L’article R312-9 du code de la consommation tel qu’il résulte du décret n° 2011-136 du 01/02/2011, dispose que le formulaire détachable de rétractation prévu à l’article L312-21 est établi conformément au modèle type joint en annexe et qu’il ne peut comporter au verso aucune mention autre que le nom et l’adresse du prêteur.
La déchéance du droit aux intérêts conventionnels est applicable au défaut et à l’irrégularité du bordereau de rétractation.
Il est constant qu’il incombe au prêteur de rapporter la preuve de ce qu’il a satisfait à ses obligations précontractuelles et que la signature par l’emprunteur de l’offre préalable comportant une clause selon laquelle il reconnaît que le prêteur lui a remis le bordereau de rétractation constitue seulement un indice qu’il incombe à celui-ci de corroborer par un ou plusieurs éléments complémentaires.

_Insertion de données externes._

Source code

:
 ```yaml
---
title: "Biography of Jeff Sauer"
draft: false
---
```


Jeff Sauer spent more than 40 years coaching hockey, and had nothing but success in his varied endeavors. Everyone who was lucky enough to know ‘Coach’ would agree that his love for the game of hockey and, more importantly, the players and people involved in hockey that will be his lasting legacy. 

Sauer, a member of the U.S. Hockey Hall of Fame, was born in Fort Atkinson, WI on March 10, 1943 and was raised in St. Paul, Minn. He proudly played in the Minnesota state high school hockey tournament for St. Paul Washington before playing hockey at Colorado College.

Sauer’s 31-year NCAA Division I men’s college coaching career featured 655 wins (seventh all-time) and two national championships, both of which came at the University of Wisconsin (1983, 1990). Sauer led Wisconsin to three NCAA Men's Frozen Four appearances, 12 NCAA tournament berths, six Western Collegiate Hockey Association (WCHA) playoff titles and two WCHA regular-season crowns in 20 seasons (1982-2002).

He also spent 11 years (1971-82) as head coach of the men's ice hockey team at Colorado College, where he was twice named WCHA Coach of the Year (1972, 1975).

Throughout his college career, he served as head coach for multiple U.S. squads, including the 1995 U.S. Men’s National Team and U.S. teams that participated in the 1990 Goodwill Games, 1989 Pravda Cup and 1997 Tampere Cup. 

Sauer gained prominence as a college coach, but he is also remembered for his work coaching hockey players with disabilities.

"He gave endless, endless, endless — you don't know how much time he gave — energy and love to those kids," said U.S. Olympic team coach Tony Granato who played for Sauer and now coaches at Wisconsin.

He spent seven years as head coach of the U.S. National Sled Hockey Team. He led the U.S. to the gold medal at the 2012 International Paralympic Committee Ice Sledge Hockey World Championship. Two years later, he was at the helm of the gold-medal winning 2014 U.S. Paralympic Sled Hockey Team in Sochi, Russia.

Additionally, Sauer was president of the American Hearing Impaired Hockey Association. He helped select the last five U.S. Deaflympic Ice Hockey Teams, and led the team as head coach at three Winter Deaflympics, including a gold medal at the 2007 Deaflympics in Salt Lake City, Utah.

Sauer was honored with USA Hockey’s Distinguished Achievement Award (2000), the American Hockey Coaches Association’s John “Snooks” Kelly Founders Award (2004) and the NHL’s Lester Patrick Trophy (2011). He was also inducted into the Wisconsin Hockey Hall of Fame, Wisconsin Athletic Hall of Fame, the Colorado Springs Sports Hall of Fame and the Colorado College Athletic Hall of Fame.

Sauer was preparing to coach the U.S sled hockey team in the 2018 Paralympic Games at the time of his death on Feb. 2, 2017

En l’espèce, l’offre de crédit contient un bordereau de rétractation ce dernier se trouve en bas de page n°22 et en page 21 il y a des mentions concernant l’offre de prêt alors que l’article R312-9 dispose que le bordereau de rétractation ne peut comporter au verso aucune mention autre que le nom et l’adresse du prêteur.

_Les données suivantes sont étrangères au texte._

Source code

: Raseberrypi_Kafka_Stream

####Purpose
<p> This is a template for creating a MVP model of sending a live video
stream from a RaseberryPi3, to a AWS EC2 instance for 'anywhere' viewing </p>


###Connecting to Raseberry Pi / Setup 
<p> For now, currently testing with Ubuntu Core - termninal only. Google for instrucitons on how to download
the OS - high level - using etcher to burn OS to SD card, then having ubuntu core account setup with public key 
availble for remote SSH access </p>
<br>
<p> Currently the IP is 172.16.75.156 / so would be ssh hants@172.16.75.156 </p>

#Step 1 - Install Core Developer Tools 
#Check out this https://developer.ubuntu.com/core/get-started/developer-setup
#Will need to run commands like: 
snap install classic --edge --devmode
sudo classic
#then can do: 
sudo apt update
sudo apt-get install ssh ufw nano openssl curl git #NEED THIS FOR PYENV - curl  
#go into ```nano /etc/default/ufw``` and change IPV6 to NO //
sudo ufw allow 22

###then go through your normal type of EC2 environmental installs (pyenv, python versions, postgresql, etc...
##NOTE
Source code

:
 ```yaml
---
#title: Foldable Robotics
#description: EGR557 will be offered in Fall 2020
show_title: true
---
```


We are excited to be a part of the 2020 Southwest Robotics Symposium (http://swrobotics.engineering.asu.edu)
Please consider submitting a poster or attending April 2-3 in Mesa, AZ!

Le prêteur doit, dès lors, être déchu de son droit aux intérêts conventionnels au jour de la conclusion du contrat de crédit.
La déchéance du droit aux intérêts conventionnels étant prononcé sur ce fondement, il n’y a pas lieu d’envisager les autres causes de déchéance du droit aux intérêts conventionnels soulevées d’office.
Ainsi, la créance de la BNP PARIBAS PERSONAL FINANCE s’établit comme suit :
— capital emprunté : 5076,01,00 euros
— sous déduction des versements effectués par l’emprunteur : 3838,33 euros ;
soit la somme de 1237,68 euros à laquelle M. [U] [O] sera condamné avec intérêts au taux légal à compter du 21 novembre 2024,date de la mise en demeure.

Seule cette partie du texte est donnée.